STELLA E GLI UBRIACONI DEL SUO BAR

Il bar rionale non poteva certo essere un faro attrattivo per turisti e neanche essere paragonabile ad un caffè in stile viennese. Il rione e la periferia erano sinonimo di quartieri popolari che nascondevano spesso degrado e situazioni sociali difficili.

Noi ragazzi, compagni di classe del liceo venivamo da famiglie tutto sommato di media bassa borghesia e non avevamo alle spalle grossi disagi ma la realtà che ci circondava era spesso ben diversa.

LA BIONDA STELLA ⭐️ E I CLIENTI DEL BAR

La bionda Stella, padrona del bar vicino alla piazzetta pedonale del rione, doveva spesso combattere con gli ubriaconi che frequentavano il suo modesto ma bel baretto.

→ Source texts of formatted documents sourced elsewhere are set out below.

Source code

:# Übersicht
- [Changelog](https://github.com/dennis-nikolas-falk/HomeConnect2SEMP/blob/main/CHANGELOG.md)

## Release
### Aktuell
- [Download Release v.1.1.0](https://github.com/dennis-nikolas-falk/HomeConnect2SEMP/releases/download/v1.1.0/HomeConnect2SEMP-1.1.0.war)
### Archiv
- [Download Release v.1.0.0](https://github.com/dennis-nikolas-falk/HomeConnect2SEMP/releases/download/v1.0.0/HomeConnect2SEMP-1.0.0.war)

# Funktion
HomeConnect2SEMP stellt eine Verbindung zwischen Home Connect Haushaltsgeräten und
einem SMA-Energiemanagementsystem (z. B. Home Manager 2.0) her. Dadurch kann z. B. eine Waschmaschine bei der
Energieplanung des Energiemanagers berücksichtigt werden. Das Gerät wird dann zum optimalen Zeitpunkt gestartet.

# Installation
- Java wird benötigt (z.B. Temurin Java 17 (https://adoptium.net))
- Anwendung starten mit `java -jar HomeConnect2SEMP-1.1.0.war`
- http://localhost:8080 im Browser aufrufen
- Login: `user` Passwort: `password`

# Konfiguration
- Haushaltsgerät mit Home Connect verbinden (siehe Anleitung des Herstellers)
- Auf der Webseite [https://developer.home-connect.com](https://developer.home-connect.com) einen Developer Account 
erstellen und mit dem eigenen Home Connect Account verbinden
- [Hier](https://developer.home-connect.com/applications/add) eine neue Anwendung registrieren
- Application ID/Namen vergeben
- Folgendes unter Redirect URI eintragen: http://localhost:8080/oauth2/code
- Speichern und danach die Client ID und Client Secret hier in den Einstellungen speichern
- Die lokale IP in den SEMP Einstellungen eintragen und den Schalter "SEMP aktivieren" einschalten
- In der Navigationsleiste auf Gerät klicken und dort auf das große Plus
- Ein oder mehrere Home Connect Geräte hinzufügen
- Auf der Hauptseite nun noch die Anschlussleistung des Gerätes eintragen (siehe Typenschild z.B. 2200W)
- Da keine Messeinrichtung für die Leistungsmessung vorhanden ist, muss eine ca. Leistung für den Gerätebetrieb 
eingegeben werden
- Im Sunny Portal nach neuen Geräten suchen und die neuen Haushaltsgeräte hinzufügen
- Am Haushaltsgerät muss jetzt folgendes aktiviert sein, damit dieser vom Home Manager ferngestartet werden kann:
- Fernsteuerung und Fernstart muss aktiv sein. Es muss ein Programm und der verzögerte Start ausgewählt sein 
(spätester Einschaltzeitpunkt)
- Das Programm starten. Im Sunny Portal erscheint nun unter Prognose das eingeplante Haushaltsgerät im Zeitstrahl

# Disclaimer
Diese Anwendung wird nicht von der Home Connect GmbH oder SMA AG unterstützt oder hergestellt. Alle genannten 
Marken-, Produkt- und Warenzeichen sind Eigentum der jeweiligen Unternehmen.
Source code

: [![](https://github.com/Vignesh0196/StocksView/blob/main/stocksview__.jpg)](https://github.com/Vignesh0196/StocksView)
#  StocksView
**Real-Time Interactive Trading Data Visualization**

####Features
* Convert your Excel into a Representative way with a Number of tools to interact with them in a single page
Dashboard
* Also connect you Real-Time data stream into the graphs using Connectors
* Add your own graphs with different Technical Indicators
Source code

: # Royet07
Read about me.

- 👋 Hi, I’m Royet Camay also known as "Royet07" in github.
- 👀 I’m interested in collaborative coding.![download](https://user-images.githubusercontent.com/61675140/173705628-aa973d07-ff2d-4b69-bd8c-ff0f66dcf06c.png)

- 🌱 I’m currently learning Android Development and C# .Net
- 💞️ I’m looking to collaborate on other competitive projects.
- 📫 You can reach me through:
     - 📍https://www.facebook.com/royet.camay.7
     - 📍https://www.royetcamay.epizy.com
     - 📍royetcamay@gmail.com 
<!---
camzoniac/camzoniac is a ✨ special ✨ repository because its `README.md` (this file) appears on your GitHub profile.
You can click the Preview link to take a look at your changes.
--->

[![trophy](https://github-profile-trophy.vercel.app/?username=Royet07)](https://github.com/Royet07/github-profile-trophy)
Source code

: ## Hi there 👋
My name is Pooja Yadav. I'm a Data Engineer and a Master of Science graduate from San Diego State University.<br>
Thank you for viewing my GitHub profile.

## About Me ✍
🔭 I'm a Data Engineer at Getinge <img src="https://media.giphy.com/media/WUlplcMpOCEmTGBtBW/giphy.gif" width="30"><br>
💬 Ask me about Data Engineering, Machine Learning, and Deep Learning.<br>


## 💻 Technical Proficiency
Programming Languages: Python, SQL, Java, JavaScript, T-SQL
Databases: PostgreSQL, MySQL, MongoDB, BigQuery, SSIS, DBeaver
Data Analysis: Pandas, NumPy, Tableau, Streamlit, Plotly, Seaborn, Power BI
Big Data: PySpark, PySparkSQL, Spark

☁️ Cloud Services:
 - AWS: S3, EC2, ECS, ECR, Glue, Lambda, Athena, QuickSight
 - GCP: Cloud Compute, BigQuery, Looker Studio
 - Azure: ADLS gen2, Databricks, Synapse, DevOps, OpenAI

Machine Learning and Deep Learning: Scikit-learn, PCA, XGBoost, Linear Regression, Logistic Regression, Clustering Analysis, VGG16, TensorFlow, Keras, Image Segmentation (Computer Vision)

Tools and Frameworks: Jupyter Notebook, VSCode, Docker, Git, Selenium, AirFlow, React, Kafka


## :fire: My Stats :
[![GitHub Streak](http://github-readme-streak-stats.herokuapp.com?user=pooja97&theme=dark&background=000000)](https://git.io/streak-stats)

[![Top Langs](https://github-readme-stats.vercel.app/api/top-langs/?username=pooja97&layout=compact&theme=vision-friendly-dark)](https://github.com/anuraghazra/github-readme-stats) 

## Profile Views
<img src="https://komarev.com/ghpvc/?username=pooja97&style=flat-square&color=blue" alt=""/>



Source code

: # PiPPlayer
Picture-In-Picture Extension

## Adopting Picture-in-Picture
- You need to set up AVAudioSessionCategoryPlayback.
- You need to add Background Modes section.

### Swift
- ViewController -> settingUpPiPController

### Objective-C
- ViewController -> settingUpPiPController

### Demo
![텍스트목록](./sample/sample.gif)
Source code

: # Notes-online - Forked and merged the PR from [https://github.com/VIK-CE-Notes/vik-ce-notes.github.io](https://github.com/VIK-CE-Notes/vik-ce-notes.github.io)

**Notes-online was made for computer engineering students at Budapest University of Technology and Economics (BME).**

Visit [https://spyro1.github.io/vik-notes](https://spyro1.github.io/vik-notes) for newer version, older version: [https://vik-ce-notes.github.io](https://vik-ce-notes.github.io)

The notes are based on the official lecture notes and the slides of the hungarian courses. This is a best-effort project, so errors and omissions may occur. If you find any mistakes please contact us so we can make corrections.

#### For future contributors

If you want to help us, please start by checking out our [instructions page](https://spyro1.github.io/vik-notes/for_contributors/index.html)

Un calice qua, uno spritz là, un amaro laggiù e un whisky soda Campari bitter erano il suo fare quotidiano più che acque minerali, caffè, cappuccini e menta piperita.

Già alle nove del mattino certi sfaccendati o persone pensionate oziavano beatamente in preda ai fumi dell’alcool biascicando parole, leggendo i giornali, fumando e donando alla bella Stella ⭐️ Stellina attenzioni di amore eterno e relazioni sentimentali infuocate. Stella ⭐️ che si sapeva fare, diceva sempre di si si, vedremo oppure se ne stava in silenzio a fare le sue faccende.

C’erano poi quelli che la difendevano dalle avances pensando di essere paladini della giustizia delle povere bariste indifese ma anche per loro non c’era grande speranza.

Poi c’eravamo noi, ragazzi liceali. Stella stava spesso con noi a chiacchierare, come una sorella maggiore e a noi piaceva, eccome se piaceva. Il nostro socio Frankie avrebbe fatto il giro del mondo a piedi per poter passare una serata solo soletto con lei ma al momento questo tour mondiale non era cominciato…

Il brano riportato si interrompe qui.